## Your instructions
Check each line of the records for "label"; collect those that have it.

## Source information

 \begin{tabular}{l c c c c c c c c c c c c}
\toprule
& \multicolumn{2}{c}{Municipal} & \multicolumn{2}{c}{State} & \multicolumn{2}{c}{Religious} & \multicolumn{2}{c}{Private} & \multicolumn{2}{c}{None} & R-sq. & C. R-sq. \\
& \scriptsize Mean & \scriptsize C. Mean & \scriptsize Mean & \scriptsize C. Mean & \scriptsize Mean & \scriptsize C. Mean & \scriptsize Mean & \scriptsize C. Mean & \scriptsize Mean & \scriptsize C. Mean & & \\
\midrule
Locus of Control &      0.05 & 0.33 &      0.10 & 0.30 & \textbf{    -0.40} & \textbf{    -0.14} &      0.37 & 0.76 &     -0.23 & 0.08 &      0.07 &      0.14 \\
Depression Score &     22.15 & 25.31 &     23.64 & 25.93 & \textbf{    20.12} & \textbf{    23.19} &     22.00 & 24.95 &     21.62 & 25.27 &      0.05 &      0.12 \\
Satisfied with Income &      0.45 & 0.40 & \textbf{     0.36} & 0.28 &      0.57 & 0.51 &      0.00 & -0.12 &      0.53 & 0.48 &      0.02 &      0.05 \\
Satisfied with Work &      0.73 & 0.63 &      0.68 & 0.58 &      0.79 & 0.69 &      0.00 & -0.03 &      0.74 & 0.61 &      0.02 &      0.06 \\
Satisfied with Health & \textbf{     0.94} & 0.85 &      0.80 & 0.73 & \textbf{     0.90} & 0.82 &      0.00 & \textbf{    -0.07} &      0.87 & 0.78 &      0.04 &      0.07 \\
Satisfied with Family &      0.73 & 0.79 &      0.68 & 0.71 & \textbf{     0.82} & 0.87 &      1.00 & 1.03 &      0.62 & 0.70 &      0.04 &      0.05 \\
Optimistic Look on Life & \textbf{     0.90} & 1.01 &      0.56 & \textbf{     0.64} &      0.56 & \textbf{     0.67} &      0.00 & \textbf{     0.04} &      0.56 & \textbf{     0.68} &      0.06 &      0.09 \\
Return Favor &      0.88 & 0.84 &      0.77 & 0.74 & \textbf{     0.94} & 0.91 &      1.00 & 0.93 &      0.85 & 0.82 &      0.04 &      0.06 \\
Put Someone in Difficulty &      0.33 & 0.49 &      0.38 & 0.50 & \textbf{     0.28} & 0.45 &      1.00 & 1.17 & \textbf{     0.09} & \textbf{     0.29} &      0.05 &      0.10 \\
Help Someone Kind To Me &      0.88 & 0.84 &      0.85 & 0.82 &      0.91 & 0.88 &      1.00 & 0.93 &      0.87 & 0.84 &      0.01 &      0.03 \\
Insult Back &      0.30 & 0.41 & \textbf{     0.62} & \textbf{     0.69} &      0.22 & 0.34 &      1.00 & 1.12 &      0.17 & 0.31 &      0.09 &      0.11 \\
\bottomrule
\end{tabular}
--
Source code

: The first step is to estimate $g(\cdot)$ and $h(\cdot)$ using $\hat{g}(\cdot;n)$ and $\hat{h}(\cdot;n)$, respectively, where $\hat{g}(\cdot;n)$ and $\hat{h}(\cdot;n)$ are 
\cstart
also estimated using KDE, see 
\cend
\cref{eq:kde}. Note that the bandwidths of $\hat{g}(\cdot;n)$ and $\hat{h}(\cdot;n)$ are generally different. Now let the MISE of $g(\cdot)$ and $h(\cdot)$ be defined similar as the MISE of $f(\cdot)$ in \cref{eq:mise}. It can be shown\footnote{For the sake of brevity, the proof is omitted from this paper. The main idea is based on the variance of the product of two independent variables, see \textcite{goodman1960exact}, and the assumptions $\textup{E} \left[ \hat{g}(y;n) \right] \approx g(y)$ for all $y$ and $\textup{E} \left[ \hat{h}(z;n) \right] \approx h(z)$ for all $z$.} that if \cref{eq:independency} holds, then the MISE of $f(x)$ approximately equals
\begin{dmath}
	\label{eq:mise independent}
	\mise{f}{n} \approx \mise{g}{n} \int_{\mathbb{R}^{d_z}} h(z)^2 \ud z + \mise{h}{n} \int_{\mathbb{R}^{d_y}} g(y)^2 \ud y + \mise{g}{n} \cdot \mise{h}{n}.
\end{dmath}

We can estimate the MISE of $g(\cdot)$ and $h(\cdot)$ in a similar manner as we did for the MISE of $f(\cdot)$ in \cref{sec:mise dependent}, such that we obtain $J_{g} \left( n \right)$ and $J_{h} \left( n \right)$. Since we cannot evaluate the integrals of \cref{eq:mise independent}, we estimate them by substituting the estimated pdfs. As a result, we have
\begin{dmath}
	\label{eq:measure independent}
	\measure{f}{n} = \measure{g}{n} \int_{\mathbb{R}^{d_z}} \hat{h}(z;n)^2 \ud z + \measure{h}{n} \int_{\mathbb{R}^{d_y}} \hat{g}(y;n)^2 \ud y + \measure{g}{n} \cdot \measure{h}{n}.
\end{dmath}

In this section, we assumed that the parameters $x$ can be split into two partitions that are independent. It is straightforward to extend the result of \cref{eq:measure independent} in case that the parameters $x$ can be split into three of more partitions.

## Solution
	\label{eq:mise independent}
	\label{eq:measure independent}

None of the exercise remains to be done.